The spiral similarity centered at $Q$ ,taking $BX$ to $CY$ takes $MX$ to $LY$ .So $Q \in (AML)$.
$N$ has equal power w.r.t $W_1,W_2$ . So , $N \in KP $.
$\angle KXY=\angle KBX $ , $ \angle KYX=\angle KCY=\angle KXB$.
So $\triangle KXB \sim \triangle KYX \Rightarrow \angle KNX =\angle KMB \Rightarrow \angle MKN =\angle AXY.$

$\text{Problem 20:}$
Let $ABC$ be an arbitrary triangle,$P$ is the intersection point of the altitude from $C$ and the tangent line from $A$ to the circumcircle. The bisector of angle $A$ intersects $BC$ at $D$ . $PD$ intersects $AB$ at $K$, if $H$ is the orthocenter then prove : $HK\perp AD$

Re: Geometry Marathon : Season 3

Posted: Fri Feb 03, 2017 4:10 pm

by rah4927

$\text{Solution of Problem } 20$

This problem is readily bary-able.

Line $CP$ has the equation $x\cdot (b^2+c^2-a^2)-y\cdot (a^2-b^2+c^2)=0$ and line $AP$ has the equation $b^2z+c^2y=0$. We therefore proceed to find $K$. Redefine $K$ to be the point such that $KH$ is perpendicular to $AD$. It suffices to show that $AP,CP,KD$ are concurrent.

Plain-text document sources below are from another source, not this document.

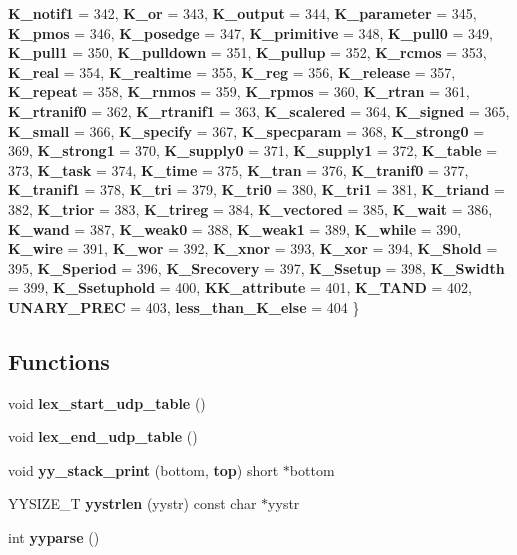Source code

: \begin{CompactItemize}
{\bf K\_\-notif1} =  342, 
{\bf K\_\-or} =  343, 
{\bf K\_\-output} =  344, 
{\bf K\_\-parameter} =  345, 
{\bf K\_\-pmos} =  346, 
{\bf K\_\-posedge} =  347, 
{\bf K\_\-primitive} =  348, 
{\bf K\_\-pull0} =  349, 
{\bf K\_\-pull1} =  350, 
{\bf K\_\-pulldown} =  351, 
{\bf K\_\-pullup} =  352, 
{\bf K\_\-rcmos} =  353, 
{\bf K\_\-real} =  354, 
{\bf K\_\-realtime} =  355, 
{\bf K\_\-reg} =  356, 
{\bf K\_\-release} =  357, 
{\bf K\_\-repeat} =  358, 
{\bf K\_\-rnmos} =  359, 
{\bf K\_\-rpmos} =  360, 
{\bf K\_\-rtran} =  361, 
{\bf K\_\-rtranif0} =  362, 
{\bf K\_\-rtranif1} =  363, 
{\bf K\_\-scalered} =  364, 
{\bf K\_\-signed} =  365, 
{\bf K\_\-small} =  366, 
{\bf K\_\-specify} =  367, 
{\bf K\_\-specparam} =  368, 
{\bf K\_\-strong0} =  369, 
{\bf K\_\-strong1} =  370, 
{\bf K\_\-supply0} =  371, 
{\bf K\_\-supply1} =  372, 
{\bf K\_\-table} =  373, 
{\bf K\_\-task} =  374, 
{\bf K\_\-time} =  375, 
{\bf K\_\-tran} =  376, 
{\bf K\_\-tranif0} =  377, 
{\bf K\_\-tranif1} =  378, 
{\bf K\_\-tri} =  379, 
{\bf K\_\-tri0} =  380, 
{\bf K\_\-tri1} =  381, 
{\bf K\_\-triand} =  382, 
{\bf K\_\-trior} =  383, 
{\bf K\_\-trireg} =  384, 
{\bf K\_\-vectored} =  385, 
{\bf K\_\-wait} =  386, 
{\bf K\_\-wand} =  387, 
{\bf K\_\-weak0} =  388, 
{\bf K\_\-weak1} =  389, 
{\bf K\_\-while} =  390, 
{\bf K\_\-wire} =  391, 
{\bf K\_\-wor} =  392, 
{\bf K\_\-xnor} =  393, 
{\bf K\_\-xor} =  394, 
{\bf K\_\-Shold} =  395, 
{\bf K\_\-Speriod} =  396, 
{\bf K\_\-Srecovery} =  397, 
{\bf K\_\-Ssetup} =  398, 
{\bf K\_\-Swidth} =  399, 
{\bf K\_\-Ssetuphold} =  400, 
{\bf KK\_\-attribute} =  401, 
{\bf K\_\-TAND} =  402, 
{\bf UNARY\_\-PREC} =  403, 
{\bf less\_\-than\_\-K\_\-else} =  404
 \}
\end{CompactItemize}
\subsection*{Functions}
\begin{CompactItemize}
\item 
void {\bf lex\_\-start\_\-udp\_\-table} ()
\item 
void {\bf lex\_\-end\_\-udp\_\-table} ()
\item 
void {\bf yy\_\-stack\_\-print} (bottom, {\bf top}) short $\ast$bottom
\item 
YYSIZE\_\-T {\bf yystrlen} (yystr) const char $\ast$yystr
\item 
int {\bf yyparse} ()
\end{CompactItemize}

Extend $KH$ to intersect $AC$ at $L$. Since $AD$ is the angle bisector of angle $A$ and $AD\perp KL$, we conclude that $AK=AL=\ell$. Therefore $K=(c-\ell:\ell:0)$ and $L=(b-\ell:0:\ell)$. Using the collinearity criterion on $K,H,L$, we find that $\ell=\dfrac{bS_{AB}+cS_{CA}}{S^2}$ where $S$ is the area of triangle $ABC$. Simplifying this, we get $$\ell=\dfrac{(b^2+c^2-a^2)(b+c)}{(a+b+c)(b+c-a)}$$

Doing a reality check here, we note that the value of $\ell$ is symmetric with respect to $b$ and $c$. The equation of $KD$ computes to $x\cdot\ell c -y\cdot (c-\ell)c+z\cdot (c-\ell)b=0$. Now is a good time to compute $c-\ell$ which turns out to be surprisingly nice.

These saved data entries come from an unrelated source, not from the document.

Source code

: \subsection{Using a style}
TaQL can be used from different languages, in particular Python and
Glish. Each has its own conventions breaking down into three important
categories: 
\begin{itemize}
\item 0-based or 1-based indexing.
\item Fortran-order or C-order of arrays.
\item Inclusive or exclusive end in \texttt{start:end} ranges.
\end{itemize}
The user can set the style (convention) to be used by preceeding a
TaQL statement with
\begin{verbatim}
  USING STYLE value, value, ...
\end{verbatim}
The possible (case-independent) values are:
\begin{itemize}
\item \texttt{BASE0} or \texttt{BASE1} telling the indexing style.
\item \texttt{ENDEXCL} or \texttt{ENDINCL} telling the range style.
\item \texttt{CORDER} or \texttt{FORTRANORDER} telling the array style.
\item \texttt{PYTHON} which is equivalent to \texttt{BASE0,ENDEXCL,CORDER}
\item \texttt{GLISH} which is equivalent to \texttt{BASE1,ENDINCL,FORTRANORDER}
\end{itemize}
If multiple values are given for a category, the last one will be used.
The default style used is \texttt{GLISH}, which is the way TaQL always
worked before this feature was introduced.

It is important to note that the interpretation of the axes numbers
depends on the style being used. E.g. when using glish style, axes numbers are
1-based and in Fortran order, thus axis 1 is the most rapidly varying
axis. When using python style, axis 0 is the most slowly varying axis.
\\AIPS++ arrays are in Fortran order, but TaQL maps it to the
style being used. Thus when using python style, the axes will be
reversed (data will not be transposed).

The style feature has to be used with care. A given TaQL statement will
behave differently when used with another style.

$$c-\ell=\dfrac{b(a^2-b^2+c^2)}{(a+b+c)(b+c-a)}$$

Applying the criterion for concurrence on the equations of $AP,CP,KD$, it suffices to show that

which is a minute's worth of menial labour (expand using first row, since it has a zero). We are done.

Re: Geometry Marathon : Season 3

Posted: Sat Feb 04, 2017 12:58 am

by Raiyan Jamil

rah4927 wrote:$\text{Solution of Problem } 21$

That's the solution of problem 20 actually.

Re: Geometry Marathon : Season 3

Posted: Sat Feb 04, 2017 1:02 am

by Raiyan Jamil

$\text{Problem 21:}$
Consider a circle $(O)$ and two fixed points $B,C$ on $(O)$ such that $BC$ is not the diameter of $(O)$. $A$ is an arbitrary point on $(O)$, distinct from $B,C$. Let $D,K,J$ be the midpoints of $BC,CA,AB$, respectively, $E,M,N$ be the feet of perpendiculars from $A$ to $BC$, $B$ to $DJ$, $C$ to $DK$, respectively. The two tangents at $M,N$ to the circumcircle of triangle $EMN$ meet at $T$. Prove that $T$ is a fixed point (as $A$ moves on $(O)$).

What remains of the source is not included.